**Exercise directions**
Return precisely the opening lines of the listing below, ending with the line that contains "# **personGroupView**".

**The data**
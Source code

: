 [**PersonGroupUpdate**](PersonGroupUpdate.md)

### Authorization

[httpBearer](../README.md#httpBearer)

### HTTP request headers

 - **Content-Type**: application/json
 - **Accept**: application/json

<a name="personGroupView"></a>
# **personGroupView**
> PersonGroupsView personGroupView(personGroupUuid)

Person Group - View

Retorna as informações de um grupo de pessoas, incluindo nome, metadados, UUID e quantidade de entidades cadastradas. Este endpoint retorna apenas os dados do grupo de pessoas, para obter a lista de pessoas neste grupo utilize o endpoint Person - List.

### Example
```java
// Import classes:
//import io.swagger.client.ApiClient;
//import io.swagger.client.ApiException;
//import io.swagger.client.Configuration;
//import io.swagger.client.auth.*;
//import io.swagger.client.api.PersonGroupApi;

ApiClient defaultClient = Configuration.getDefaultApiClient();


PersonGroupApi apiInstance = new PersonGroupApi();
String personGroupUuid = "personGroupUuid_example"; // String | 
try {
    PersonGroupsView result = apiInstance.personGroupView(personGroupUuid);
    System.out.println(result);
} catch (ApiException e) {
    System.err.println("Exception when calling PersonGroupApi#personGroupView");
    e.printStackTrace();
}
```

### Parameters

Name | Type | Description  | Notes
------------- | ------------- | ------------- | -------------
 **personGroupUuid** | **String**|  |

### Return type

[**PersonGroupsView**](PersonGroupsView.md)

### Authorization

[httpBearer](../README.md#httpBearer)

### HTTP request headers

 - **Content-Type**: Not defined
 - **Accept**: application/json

**Output of the task**
Source code

: [**PersonGroupUpdate**](PersonGroupUpdate.md)

### Authorization

[httpBearer](../README.md#httpBearer)

### HTTP request headers

 - **Content-Type**: application/json
 - **Accept**: application/json

<a name="personGroupView"></a>
# **personGroupView**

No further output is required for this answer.